The President of Turkey, Mr. Recep Tayyip Erdogan, on Friday told the European Union (EU) that his country would not change its anti-terror laws in return for visa-free travel.
” Intead we’ll go our way, you go yours,” he told the EU leadership.
The EU insists Turkey needs to narrow its definition of terrorism to qualify for visa-free travel – which is part of a larger deal between the sides aimed at easing Europe’s migration crisis.
Mr Erdogan was speaking a day after his Prime Minister, Ahmet Davutoglu, who largely negotiated the EU deal, said he was stepping down.
Mr Davutoglu had also reportedly opposed Mr Erdogan’s plan to give more power to the presidency. Mr Erdogan said the proposed constitutional changes were a national need, not a personal requirement.
The wide-ranging EU-Turkey deal involves the return of migrants, mainly Syrians, from Greece to Turkey, along with increased aid and other measures.
One of these is to allow Turkish citizens visa-free travel for short stays in the EU’s Schengen area which comprises 22 EU and four non-EU members.
However, the EU wants Turkey to narrow its broad definition of terrorism to match tighter EU standards.
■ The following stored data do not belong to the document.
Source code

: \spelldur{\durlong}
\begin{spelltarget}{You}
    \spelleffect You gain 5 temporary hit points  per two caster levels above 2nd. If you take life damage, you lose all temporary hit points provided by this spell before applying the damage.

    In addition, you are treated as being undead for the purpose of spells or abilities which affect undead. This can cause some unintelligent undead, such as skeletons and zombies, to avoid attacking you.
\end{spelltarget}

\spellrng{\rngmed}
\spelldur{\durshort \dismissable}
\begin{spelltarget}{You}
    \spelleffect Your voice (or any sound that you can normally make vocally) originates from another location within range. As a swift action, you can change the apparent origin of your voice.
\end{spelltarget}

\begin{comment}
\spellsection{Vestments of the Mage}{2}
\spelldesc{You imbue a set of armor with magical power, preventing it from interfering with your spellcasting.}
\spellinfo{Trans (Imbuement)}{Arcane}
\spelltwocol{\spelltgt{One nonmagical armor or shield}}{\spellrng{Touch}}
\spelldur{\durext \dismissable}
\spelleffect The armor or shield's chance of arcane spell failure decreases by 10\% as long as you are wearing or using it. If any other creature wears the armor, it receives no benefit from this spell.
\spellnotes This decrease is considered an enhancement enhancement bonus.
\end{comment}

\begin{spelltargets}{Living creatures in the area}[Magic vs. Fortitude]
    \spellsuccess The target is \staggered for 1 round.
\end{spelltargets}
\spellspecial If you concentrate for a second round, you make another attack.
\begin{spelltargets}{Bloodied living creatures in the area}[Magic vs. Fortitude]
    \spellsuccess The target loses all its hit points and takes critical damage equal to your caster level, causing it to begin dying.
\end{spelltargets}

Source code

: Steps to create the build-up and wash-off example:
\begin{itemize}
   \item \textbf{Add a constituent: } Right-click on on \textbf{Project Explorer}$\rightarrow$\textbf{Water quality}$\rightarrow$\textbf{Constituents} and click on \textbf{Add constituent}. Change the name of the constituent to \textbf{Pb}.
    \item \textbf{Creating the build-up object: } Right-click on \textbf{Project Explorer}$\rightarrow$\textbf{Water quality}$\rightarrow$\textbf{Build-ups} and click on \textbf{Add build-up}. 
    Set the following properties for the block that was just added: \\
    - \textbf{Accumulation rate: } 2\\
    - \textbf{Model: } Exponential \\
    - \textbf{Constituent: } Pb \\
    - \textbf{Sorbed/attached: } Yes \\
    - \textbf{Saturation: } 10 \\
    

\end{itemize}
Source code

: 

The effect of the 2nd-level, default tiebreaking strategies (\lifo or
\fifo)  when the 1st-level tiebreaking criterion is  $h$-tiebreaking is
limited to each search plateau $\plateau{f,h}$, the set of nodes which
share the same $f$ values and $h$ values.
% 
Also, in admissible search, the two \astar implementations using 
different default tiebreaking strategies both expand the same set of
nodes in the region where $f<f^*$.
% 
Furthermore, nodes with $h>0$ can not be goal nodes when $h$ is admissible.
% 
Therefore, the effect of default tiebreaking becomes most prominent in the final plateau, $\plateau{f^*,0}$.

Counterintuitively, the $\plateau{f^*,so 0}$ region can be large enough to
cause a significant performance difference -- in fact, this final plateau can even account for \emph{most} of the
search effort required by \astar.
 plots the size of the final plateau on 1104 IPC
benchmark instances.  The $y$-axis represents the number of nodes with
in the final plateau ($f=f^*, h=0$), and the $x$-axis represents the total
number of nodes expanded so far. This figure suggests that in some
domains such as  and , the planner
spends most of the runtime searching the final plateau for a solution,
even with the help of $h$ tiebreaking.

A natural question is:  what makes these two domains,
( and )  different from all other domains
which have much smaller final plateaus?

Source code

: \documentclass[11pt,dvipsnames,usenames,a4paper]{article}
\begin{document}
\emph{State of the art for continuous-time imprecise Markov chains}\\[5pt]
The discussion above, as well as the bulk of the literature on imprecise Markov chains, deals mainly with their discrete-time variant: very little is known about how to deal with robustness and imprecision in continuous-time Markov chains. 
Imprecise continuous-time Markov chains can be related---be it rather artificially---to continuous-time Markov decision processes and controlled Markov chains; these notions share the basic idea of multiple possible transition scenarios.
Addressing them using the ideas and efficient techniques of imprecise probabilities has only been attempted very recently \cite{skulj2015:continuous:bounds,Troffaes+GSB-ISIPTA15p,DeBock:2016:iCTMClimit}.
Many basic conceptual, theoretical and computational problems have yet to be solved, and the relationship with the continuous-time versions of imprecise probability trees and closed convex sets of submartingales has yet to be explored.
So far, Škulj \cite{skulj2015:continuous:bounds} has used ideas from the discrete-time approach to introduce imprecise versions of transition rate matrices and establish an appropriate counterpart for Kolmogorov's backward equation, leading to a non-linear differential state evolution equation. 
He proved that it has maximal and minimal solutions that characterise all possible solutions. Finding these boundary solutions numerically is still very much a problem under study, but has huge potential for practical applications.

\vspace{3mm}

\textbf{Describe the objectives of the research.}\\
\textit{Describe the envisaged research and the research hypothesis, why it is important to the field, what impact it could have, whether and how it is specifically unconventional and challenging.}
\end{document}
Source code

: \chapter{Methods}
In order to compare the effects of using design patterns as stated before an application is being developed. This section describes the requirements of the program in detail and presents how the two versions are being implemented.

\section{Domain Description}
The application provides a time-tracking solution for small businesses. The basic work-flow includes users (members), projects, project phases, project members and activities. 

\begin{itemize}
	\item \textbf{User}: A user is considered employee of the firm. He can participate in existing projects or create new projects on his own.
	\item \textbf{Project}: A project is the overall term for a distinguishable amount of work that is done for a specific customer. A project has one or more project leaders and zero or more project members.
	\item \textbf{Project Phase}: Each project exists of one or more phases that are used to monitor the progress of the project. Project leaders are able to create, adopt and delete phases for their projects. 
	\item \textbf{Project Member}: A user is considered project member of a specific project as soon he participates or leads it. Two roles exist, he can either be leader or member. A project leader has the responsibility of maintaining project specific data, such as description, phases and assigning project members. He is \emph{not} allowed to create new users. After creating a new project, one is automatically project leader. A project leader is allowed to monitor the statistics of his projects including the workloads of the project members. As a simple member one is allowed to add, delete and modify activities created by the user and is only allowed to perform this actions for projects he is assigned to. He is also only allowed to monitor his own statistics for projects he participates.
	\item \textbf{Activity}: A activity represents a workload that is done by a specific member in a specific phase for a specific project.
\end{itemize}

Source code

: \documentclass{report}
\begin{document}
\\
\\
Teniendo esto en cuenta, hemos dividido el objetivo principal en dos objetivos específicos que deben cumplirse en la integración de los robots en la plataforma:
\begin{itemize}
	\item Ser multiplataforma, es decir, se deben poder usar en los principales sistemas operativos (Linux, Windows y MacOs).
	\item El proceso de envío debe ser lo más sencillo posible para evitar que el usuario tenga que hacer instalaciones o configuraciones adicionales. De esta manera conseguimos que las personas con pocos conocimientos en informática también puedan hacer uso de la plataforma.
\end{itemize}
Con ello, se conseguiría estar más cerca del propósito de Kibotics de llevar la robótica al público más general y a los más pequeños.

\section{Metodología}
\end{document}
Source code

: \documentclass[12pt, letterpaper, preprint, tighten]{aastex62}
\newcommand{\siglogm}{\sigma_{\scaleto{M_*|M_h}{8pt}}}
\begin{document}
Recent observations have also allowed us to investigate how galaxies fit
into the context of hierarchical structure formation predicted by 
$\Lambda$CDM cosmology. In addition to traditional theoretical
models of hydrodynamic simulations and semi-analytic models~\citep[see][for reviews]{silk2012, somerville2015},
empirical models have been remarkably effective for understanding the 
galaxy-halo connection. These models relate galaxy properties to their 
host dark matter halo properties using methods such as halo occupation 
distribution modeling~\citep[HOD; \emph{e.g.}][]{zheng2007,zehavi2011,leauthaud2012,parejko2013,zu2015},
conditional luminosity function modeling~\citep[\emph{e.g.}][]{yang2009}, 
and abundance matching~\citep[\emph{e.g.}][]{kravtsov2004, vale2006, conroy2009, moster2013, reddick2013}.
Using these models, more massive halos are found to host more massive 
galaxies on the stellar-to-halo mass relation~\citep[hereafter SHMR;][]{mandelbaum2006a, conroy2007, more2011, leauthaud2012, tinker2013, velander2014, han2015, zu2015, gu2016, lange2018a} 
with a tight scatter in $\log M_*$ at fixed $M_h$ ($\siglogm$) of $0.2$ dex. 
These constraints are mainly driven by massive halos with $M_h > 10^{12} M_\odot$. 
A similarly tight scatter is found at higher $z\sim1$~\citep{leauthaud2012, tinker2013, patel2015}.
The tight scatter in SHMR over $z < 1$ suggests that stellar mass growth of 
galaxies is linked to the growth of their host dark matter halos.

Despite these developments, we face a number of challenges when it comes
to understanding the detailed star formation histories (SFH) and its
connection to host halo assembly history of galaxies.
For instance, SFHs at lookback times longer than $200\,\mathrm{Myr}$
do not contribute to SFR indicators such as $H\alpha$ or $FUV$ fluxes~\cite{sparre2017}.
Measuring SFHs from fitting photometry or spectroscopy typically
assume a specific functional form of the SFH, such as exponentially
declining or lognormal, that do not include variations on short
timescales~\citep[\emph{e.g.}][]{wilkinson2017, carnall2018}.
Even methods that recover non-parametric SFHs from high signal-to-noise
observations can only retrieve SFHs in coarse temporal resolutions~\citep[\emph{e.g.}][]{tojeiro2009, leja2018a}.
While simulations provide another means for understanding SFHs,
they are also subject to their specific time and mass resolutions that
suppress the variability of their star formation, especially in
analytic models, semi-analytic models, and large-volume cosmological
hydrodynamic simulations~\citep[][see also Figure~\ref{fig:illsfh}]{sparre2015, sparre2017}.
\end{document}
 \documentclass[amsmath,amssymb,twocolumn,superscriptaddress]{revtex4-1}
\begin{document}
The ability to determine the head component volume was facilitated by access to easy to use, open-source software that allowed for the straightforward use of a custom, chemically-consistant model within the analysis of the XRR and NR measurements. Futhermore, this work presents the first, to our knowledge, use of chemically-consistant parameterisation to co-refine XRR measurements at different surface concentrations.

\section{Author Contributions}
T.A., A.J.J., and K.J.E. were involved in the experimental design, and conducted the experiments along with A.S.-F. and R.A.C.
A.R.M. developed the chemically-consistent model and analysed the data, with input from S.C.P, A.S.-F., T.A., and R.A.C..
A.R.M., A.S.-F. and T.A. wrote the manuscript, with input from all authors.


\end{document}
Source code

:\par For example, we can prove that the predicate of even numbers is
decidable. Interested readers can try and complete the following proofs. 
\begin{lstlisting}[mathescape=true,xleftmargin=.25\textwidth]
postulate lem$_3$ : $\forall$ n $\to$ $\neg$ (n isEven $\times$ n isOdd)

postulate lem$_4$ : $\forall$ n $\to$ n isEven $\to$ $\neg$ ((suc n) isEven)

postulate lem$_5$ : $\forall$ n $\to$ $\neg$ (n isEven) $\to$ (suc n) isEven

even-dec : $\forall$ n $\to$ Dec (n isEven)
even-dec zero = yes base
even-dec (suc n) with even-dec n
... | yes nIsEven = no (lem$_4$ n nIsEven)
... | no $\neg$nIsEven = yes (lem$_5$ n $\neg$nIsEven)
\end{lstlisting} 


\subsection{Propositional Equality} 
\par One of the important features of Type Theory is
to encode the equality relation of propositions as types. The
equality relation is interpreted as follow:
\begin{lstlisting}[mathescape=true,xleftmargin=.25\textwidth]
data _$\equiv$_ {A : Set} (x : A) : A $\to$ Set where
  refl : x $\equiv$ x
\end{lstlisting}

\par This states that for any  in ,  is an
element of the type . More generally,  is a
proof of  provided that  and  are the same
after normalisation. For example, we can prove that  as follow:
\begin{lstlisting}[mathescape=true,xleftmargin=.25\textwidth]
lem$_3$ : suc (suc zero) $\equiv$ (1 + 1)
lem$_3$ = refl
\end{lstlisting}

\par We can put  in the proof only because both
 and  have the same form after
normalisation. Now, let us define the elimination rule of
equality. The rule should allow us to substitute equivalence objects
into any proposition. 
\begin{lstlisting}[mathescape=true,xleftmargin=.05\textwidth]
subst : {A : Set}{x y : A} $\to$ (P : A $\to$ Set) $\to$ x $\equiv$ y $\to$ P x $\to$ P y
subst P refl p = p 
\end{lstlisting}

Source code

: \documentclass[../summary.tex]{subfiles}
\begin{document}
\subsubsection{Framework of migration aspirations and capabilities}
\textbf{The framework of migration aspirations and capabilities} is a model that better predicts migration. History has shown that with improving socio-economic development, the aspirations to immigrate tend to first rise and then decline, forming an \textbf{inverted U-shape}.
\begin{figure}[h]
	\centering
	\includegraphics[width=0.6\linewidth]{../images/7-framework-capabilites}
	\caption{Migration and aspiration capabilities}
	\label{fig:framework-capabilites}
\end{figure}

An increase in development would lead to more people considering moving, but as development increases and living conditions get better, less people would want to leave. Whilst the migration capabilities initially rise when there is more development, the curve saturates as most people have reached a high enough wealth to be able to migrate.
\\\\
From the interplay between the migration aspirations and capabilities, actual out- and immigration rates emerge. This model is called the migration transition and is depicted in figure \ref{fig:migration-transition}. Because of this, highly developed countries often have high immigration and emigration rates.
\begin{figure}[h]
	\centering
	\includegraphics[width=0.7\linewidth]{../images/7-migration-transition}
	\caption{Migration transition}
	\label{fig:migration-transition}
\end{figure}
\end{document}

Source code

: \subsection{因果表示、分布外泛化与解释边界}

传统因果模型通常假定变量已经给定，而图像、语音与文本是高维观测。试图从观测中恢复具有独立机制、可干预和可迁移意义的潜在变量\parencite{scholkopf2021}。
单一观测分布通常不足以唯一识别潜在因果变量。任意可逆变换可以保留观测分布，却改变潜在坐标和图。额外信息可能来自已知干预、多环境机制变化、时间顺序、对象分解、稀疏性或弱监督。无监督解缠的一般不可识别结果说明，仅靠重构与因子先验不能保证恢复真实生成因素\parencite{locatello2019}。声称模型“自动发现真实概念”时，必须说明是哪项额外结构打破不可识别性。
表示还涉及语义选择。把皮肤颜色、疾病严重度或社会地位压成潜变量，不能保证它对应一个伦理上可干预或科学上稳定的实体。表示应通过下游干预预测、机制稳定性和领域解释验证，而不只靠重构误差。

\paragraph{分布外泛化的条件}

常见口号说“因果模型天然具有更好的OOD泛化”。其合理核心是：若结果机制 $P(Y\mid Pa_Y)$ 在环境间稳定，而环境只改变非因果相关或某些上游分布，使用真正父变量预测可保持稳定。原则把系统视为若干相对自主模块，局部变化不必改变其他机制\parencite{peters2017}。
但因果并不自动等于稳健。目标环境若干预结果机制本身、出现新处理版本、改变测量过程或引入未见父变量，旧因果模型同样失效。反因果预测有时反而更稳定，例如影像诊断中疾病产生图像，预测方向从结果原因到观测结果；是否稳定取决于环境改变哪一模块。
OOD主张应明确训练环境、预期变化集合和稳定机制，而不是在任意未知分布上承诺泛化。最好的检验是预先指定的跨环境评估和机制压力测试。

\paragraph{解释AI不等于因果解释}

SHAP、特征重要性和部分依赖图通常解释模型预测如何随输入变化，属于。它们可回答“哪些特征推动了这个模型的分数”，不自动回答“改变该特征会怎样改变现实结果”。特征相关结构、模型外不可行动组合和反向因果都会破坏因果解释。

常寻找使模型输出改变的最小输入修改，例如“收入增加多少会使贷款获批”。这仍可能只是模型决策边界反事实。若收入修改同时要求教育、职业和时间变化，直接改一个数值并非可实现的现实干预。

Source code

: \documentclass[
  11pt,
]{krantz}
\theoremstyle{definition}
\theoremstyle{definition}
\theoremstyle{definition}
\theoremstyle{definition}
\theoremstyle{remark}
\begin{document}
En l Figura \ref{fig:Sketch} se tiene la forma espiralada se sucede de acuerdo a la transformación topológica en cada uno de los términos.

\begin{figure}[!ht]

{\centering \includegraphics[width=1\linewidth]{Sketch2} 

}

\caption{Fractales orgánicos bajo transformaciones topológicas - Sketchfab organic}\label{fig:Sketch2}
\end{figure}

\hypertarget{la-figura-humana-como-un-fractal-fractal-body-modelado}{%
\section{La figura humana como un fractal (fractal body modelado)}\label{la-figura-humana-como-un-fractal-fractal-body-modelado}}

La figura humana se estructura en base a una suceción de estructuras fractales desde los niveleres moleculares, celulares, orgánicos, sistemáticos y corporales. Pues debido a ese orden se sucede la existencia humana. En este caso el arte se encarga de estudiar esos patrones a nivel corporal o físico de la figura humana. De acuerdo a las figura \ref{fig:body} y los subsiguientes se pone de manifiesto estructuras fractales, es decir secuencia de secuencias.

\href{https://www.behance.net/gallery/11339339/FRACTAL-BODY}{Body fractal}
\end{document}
It is one of five EU criteria Turkey still has to agree to in order to meet the visa-free requirements.
Image caption Ahmet Davutoglu said on Thursday he was stepping down, but pledged loyalty to Mr Erdogan
Mr Erdogan rejected this, saying in a televised speech on Friday: “Turkey, when it’s under attack from terrorist organisations from all sides, the European Union is telling us to change the anti-terror law in exchange for the visa deal.”
Referring to tents erected by the outlawed Kurdistan Workers’ Party, or PKK, near the EU parliament in Brussels, Mr Erdogan said: “You will let terrorists build tents and provide them with opportunities in the name of democracy.
“And then [you] will tell us ‘if you change this [anti-terrorism legislation], I will lift the visas’. Sorry, we’ll go our way, you go yours.”